The Business and Industry Association of New Hampshire, the state's largest business lobby, defines the New Hampshire Advantage as "low taxes, limited regulation, and a predictable fiscal climate." The association opposes any new income or sales tax as well as increases to the Business Enterprise Tax or Business Profits Tax.

=== Tax revenue structure ===
Because New Hampshire lacks broad-based income and sales taxes, municipalities rely heavily on property taxes to fund local services, including education. The New Hampshire Fiscal Policy Institute has noted that property taxes account for 61% of the total state and local tax revenue.

=== Energy ===
Some proponents have extended the New Hampshire Advantage concept beyond tax policy to include energy. At a 2026 panel discussion, Americans for Prosperity Northeast Regional Director Ross Connolly argued that Seabrook Station Nuclear Power Plant represented a key competitive advantage for New Hampshire. He stated it "powers half of the businesses and homes in the Granite state" and contrasted New Hampshire's energy position with that of neighboring states. He noted that the Vermont Yankee Nuclear Power Plant went offline in 2014 after having produced nearly 72% of that state's in-state electricity generation.

== Business climate ==
Proponents argue that the New Hampshire Advantage has helped the state attract businesses and residents from higher-tax neighboring states, particularly Massachusetts. In 2024, U.S. News & World Report ranked New Hampshire first for economic opportunity and the second best state overall. In 2023, the state was ranked as the second-best state for business in the nation by the same publication.

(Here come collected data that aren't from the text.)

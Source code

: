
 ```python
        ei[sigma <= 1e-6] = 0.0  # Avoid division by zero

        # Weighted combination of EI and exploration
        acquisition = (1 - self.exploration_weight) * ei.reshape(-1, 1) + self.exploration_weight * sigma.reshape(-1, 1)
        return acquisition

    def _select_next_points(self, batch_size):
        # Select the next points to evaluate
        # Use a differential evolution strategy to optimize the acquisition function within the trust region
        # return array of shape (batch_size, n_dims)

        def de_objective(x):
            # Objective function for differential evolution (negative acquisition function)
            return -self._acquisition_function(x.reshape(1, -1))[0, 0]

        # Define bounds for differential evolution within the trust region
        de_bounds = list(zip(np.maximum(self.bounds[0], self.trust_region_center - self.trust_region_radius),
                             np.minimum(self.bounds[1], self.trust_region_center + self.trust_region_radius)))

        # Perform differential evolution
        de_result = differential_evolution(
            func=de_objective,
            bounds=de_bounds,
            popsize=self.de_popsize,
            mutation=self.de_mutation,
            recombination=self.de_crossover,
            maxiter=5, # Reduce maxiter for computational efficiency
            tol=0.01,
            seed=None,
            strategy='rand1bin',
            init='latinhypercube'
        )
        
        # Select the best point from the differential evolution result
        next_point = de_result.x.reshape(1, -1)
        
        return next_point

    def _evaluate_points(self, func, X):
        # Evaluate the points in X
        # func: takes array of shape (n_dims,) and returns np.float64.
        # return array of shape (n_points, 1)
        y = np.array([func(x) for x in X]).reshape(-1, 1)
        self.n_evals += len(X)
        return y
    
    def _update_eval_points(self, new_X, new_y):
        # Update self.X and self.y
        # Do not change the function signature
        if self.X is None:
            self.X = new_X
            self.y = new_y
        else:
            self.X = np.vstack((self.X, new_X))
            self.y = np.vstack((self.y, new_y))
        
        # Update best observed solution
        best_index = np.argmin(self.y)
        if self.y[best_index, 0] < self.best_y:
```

The state has also seen growth in foreign direct investment. According to a 2022 report by Plymouth State University, New Hampshire outperformed the national average in employment from foreign companies, with foreign subsidiaries employing 50,700 people, or 8% of the state's private-sector employment, compared to the national average of 6%. Canada, the United Kingdom, Switzerland, Japan, and Germany were the leading sources of foreign investment in the state.

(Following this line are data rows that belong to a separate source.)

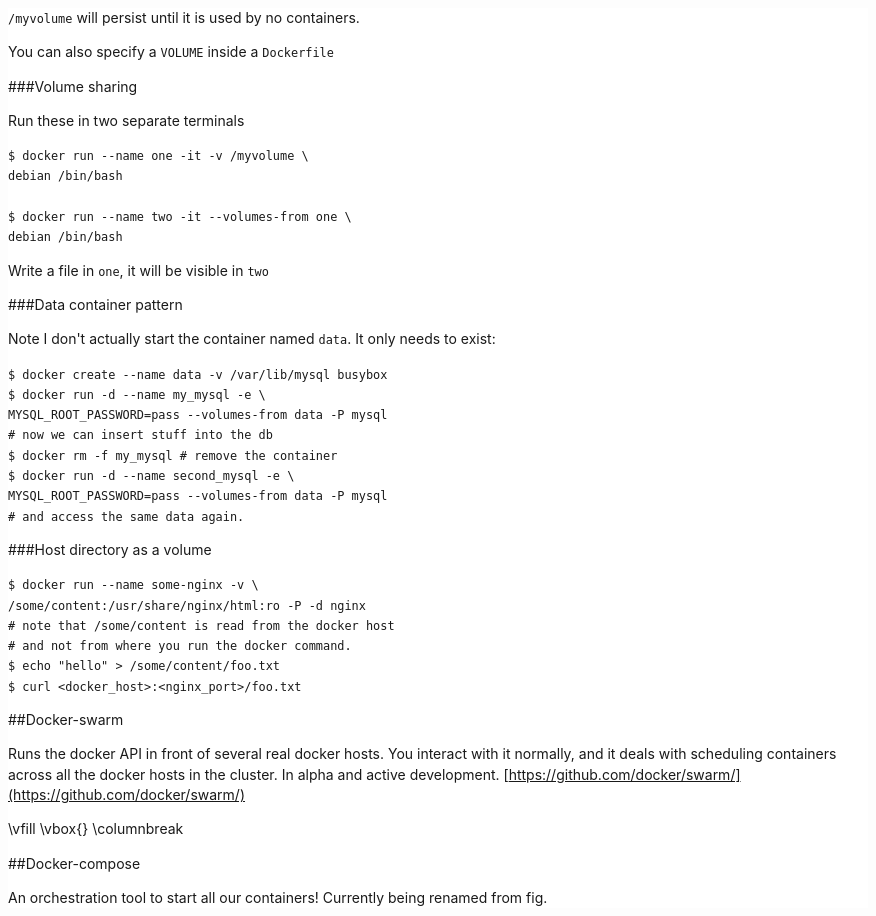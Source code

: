`/myvolume` will persist until it is used by no containers.

You can also specify a `VOLUME` inside a `Dockerfile`

###Volume sharing

Run these in two separate terminals

    $ docker run --name one -it -v /myvolume \
    debian /bin/bash

    $ docker run --name two -it --volumes-from one \
    debian /bin/bash

Write a file in `one`, it will be visible in `two`

###Data container pattern

Note I don't actually start the container named `data`. It only needs to exist:

    $ docker create --name data -v /var/lib/mysql busybox
    $ docker run -d --name my_mysql -e \
    MYSQL_ROOT_PASSWORD=pass --volumes-from data -P mysql
    # now we can insert stuff into the db
    $ docker rm -f my_mysql # remove the container
    $ docker run -d --name second_mysql -e \
    MYSQL_ROOT_PASSWORD=pass --volumes-from data -P mysql
    # and access the same data again.

###Host directory as a volume

    $ docker run --name some-nginx -v \
    /some/content:/usr/share/nginx/html:ro -P -d nginx
    # note that /some/content is read from the docker host
    # and not from where you run the docker command.
    $ echo "hello" > /some/content/foo.txt
    $ curl <docker_host>:<nginx_port>/foo.txt

##Docker-swarm

Runs the docker API in front of several real docker hosts. You interact with it normally, and it deals with scheduling containers across all the docker hosts in the cluster. In alpha and active development. [https://github.com/docker/swarm/](https://github.com/docker/swarm/)

\vfill
\vbox{}
\columnbreak

##Docker-compose

An orchestration tool to start all our containers! Currently being renamed from fig.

Supporters still point to workforce shortages and the difficulty in retaining youth, educated residents. In 2016, economist Ross Gittell argued that positive net migration had stopped, the "legacy New Hampshire Advantage ended," and the state must focus on developing its own workforce.

== Criticism ==
Critics contend that the New Hampshire Advantage is exaggerated or even misleading. In a 2025 column, journalist Michael Kitch argued that the state's economic growth is largely due to its proximity to the Greater Boston metropolitan area rather than its tax structure. He noted that from 1930 until 1981, New Hampshire's per capita income lagged the national average, and it was only after Greater Boston became a major economic hub that New Hampshire's fortunes improved.

Other critics point to the regressive nature of the state's reliance on property taxes, which disproportionately burden retirees and lower-income homeowners. In a 2026 letter to the Concord Monitor, Jack Shields wrote that the New Hampshire Advantage "forces us out of our homes" and that "there is no 'advantage'" for those on fixed incomes.

In 2026, a proposal by Democratic activist Andru Volinsky to introduce a 3% income tax in order to lower property taxes was met with strong opposition, including a death threat from the Libertarian Party of New Hampshire. Governor Kelly Ayotte stated, "No income tax, no sales tax. Not now, not EVER."

== Constitutional amendment proposals ==
In 2026, the "New Hampshire Advantage Amendment" was introduced in the state legislature. The proposed constitutional amendment would have prohibited the New Hampshire House of Representatives from enacting an income tax. Although the amendment received a public hearing, it was not enacted into law.